Purpose To identify T-1D-filtering methods, which can specifically isolate various ranges of T-1D components as they may be sensitive to different microstructural properties. Methods Modified Bloch-Provotorov equations describing a bi-T-1D component biophysical model were used to simulate the inhomogeneous magnetization transfer (ihMT) signal from ihMTRAGE sequences at high RF power and low duty-cycle with different switching time values for the dual saturation experiment: Delta t = 0.0, 0.8, 1.6, and 3.2 ms.
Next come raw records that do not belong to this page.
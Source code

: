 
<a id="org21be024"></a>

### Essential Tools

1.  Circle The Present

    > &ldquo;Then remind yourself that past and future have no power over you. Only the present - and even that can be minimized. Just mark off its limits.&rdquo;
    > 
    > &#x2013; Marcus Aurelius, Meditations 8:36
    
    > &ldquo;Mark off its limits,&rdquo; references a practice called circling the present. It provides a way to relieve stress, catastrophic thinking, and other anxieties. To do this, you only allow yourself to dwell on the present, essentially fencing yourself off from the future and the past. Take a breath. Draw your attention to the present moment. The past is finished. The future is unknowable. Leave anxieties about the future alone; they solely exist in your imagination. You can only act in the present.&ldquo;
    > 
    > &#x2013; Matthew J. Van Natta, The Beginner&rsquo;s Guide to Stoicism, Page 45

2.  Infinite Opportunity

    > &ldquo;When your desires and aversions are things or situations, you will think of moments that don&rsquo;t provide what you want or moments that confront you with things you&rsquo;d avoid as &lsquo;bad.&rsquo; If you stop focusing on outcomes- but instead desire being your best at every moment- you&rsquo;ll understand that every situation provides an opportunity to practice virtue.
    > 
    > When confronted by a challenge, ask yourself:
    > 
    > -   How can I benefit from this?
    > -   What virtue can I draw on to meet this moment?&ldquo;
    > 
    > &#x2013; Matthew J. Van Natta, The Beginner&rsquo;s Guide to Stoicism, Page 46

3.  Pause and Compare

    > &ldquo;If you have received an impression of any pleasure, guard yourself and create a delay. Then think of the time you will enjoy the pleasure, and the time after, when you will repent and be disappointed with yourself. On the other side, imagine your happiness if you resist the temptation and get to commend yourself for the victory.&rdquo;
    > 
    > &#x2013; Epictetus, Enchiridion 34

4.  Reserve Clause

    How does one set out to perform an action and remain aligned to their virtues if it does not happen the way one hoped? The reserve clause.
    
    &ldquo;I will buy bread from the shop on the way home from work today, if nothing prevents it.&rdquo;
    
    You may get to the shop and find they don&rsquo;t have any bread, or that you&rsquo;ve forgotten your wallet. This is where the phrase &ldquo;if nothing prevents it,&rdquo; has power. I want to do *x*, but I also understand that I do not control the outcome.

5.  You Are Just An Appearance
Simulations were compared with experimental signals on the brain gray and white matter tissues of healthy mice at 7T. Results The lengthening of Delta t created ihMT high-pass T-1D-filters, which efficiently eliminated the signal from T-1D components shorter than 1 ms, while partially attenuating that of longer components (>= 1 ms). Subtraction of ihMTR images obtained with Delta t = 0.0 ms and Delta t = 0.8 ms generated a new ihMT band-pass T-1D-filter isolating short-T-1D components in the 100-mu s to 1-ms range. Simulated ihMTR values in central nervous system tissues were confirmed experimentally. Conclusion Long- and short-T-1D components were successfully isolated with high RF power and low duty-cycle ihMT filters in the healthy mouse brain. Future studies should investigate the various T-1D-range microstructural correlations in in vivo tissues.

Automated summary

This study investigated T-1D-filtering methods for isolating different ranges of T-1D components based on their microstructural properties. The results showed that high RF power and low duty-cycle ihMT filters could successfully isolate long-T-1D and short-T-1D components in the brain.